I've been trying, for months now, to take good product pictures for my store. I think I need to take a class or something. Some of the pictures look good when they are small but the product photos can be enlarged to show texture (haha) and then they get blurry. And how do people take those cool photos where the foreground is in focus and the background is blurred? Am I expecting unrealistic things from my old 5 megapixel camera or is it operator error?
I was told that good photo editing software can make up for a mediocre camera. I tried the Photoshop trial for a month. I wasn't impressed. I think that I need to take a class in Photoshop. Sometimes I think that throwing more technology at a problem is not the answer. If I can't work my digital camera correctly, why would buying brand new software help me? It just confuses and frustrates me more.
One of the tiny house blogs that I read, www.rowdykittens.com, also gives tips on photography.
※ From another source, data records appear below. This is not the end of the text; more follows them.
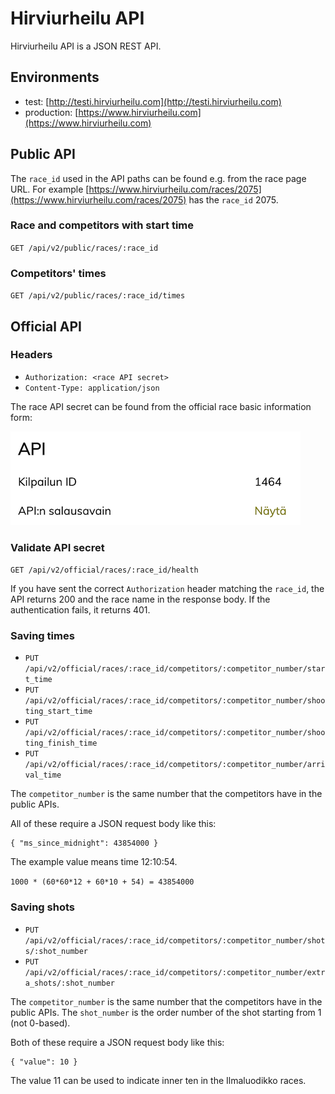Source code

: # Hirviurheilu API

Hirviurheilu API is a JSON REST API.

## Environments

* test: [http://testi.hirviurheilu.com](http://testi.hirviurheilu.com)
* production: [https://www.hirviurheilu.com](https://www.hirviurheilu.com)

## Public API

The `race_id` used in the API paths can be found e.g. from the race page URL. For example [https://www.hirviurheilu.com/races/2075](https://www.hirviurheilu.com/races/2075) has the `race_id` 2075.

### Race and competitors with start time

`GET /api/v2/public/races/:race_id`

### Competitors' times

`GET /api/v2/public/races/:race_id/times`

## Official API

### Headers

* `Authorization: <race API secret>`
* `Content-Type: application/json`

The race API secret can be found from the official race basic information form:

![API section in the race form](race-form-api-secret.png)

### Validate API secret

`GET /api/v2/official/races/:race_id/health`

If you have sent the correct `Authorization` header matching the `race_id`, the API returns 200 and the race name in the response body. If the authentication fails, it returns 401.

### Saving times

* `PUT /api/v2/official/races/:race_id/competitors/:competitor_number/start_time`
* `PUT /api/v2/official/races/:race_id/competitors/:competitor_number/shooting_start_time`
* `PUT /api/v2/official/races/:race_id/competitors/:competitor_number/shooting_finish_time`
* `PUT /api/v2/official/races/:race_id/competitors/:competitor_number/arrival_time`

The `competitor_number` is the same number that the competitors have in the public APIs.

All of these require a JSON request body like this:

```
{ "ms_since_midnight": 43854000 }
```

The example value means time 12:10:54.

`1000 * (60*60*12 + 60*10 + 54) = 43854000`

### Saving shots

* `PUT /api/v2/official/races/:race_id/competitors/:competitor_number/shots/:shot_number`
* `PUT /api/v2/official/races/:race_id/competitors/:competitor_number/extra_shots/:shot_number`

The `competitor_number` is the same number that the competitors have in the public APIs. The `shot_number` is the order number of the shot starting from 1 (not 0-based).

Both of these require a JSON request body like this:

```
{ "value": 10 }
```

The value 11 can be used to indicate inner ten in the Ilmaluodikko races.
She takes beautiful pictures. I looked up her camera. It costs $735. Wow. I can't afford that right now. I'm just going to have to learn how to make my old camera take proper pictures.
Don't buy photoshop - you can get free software that has the same functionality (at least what you would need) for free. Gimp (you can probably download at gimp.com or something or just search). My boyfriend is a computer geek and a big advocate of free software and apparently I've been converted because it drives me crazy to see people spend money on software unless they're crazy designers. You can also get non-free advice on lots of software at lynda.com (monthly subscription fee) - not sure if they have gimp or not but gimp is truly the same as photoshop the user interface is just a little different. hope this helps.
Well I think you are expecting too much from an old camera. My husband is a photographer and he says that it is absolutely not true that photoshop can make up for a mediocre camera. Photoshop can enhance what you take and if the raw material (pics from your old camera) is not good, the end product will not be good too. Good cameras and lot of reading and practice can help you focus on what you want. Personally I would not take an online shop seriously if the pics are blurry or bad. Good luck, hope you figure out a solution soon.
Are you taking the photos in natural light or with a flash? I find that my product shots do well by a window and paying attention to the background.
Photoshop can't make up for a mediocre camera but you can get decent shots with an older camera.
What kind of camera do you have? I'll try to think of camera specific advice once you let me know
- A lurker :)
This might be helpful to you:
Thanks for the free software tip! I forget about free software because there is so much out there but it is hard to know what is really useful.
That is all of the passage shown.